▶ What to produce
For the data below, restate word for word only the lines from the line containing "So maybe it" through the line containing "Three thousand, six", both ends included.

(Data entries)
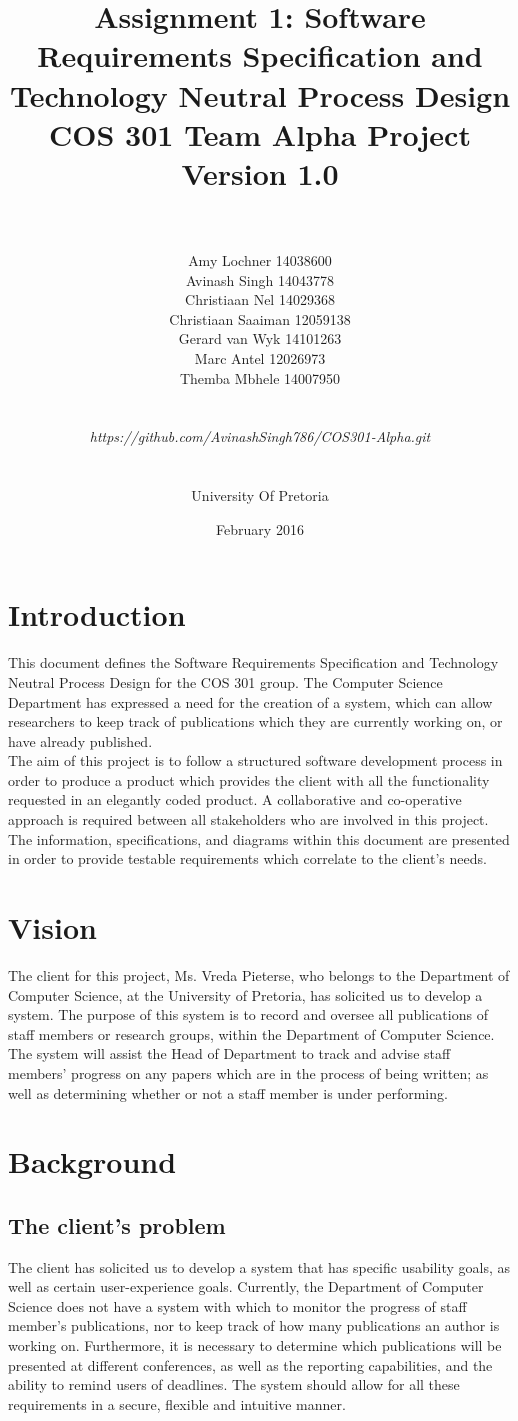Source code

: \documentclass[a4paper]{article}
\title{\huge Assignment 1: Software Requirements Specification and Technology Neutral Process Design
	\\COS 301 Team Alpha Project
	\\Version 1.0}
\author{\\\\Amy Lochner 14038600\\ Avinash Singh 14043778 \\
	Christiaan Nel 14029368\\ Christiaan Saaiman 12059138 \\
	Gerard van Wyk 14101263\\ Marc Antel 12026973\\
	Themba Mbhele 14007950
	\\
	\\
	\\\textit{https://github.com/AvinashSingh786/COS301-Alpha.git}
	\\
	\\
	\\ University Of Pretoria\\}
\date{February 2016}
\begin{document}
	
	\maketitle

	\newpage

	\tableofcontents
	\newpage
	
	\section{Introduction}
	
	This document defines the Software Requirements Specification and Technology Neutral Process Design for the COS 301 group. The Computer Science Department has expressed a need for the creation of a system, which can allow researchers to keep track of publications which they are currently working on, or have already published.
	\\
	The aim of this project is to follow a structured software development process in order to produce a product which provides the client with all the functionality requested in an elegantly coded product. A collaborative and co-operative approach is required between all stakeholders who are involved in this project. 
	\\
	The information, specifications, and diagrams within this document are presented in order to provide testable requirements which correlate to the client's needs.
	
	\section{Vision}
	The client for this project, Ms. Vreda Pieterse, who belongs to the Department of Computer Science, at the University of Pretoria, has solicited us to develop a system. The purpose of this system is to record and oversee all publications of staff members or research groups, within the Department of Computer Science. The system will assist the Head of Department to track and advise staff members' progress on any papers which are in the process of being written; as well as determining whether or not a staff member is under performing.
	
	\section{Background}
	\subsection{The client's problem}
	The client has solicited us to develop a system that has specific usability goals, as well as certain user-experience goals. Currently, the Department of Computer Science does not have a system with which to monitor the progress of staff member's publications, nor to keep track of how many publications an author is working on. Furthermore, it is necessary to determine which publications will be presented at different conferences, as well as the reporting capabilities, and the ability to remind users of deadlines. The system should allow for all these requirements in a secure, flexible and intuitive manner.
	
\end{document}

---

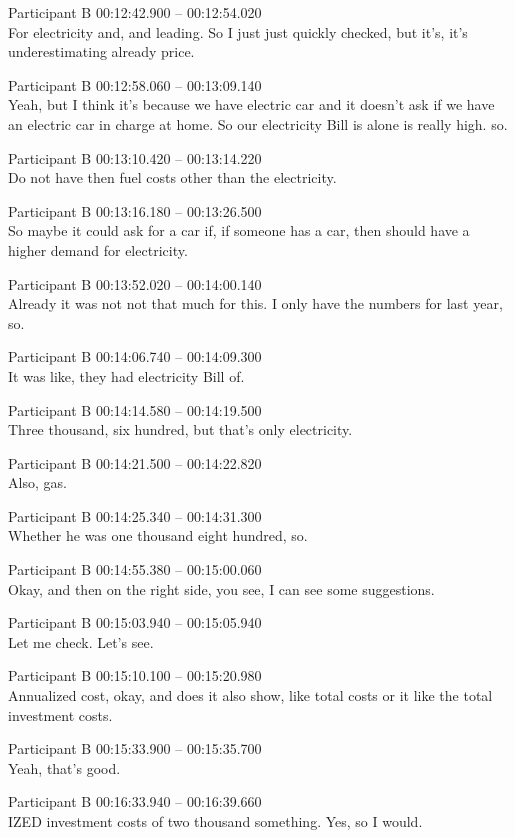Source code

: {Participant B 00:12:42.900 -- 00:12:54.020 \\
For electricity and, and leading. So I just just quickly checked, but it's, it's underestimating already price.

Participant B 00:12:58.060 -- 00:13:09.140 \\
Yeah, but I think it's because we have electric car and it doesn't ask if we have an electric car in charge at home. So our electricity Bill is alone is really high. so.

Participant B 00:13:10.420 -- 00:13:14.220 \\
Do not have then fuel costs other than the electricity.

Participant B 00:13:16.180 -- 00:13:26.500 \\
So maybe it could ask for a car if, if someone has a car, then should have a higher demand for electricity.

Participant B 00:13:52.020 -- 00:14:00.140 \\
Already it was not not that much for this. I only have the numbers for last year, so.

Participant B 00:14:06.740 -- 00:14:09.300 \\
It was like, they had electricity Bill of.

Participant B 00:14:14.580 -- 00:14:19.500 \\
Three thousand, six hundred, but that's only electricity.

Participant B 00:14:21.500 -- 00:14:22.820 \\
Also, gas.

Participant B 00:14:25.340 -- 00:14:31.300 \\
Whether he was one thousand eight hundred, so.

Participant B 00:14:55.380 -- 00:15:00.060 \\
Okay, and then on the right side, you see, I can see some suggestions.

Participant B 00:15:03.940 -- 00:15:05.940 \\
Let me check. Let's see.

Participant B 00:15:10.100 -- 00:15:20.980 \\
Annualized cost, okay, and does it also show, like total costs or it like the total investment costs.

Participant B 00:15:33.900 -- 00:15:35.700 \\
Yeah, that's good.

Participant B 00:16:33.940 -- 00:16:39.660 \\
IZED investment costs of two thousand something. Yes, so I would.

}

▶ Solved exercise
So maybe it could ask for a car if, if someone has a car, then should have a higher demand for electricity.

Participant B 00:13:52.020 -- 00:14:00.140 \\
Already it was not not that much for this. I only have the numbers for last year, so.

Participant B 00:14:06.740 -- 00:14:09.300 \\
It was like, they had electricity Bill of.

Participant B 00:14:14.580 -- 00:14:19.500 \\
Three thousand, six hundred, but that's only electricity.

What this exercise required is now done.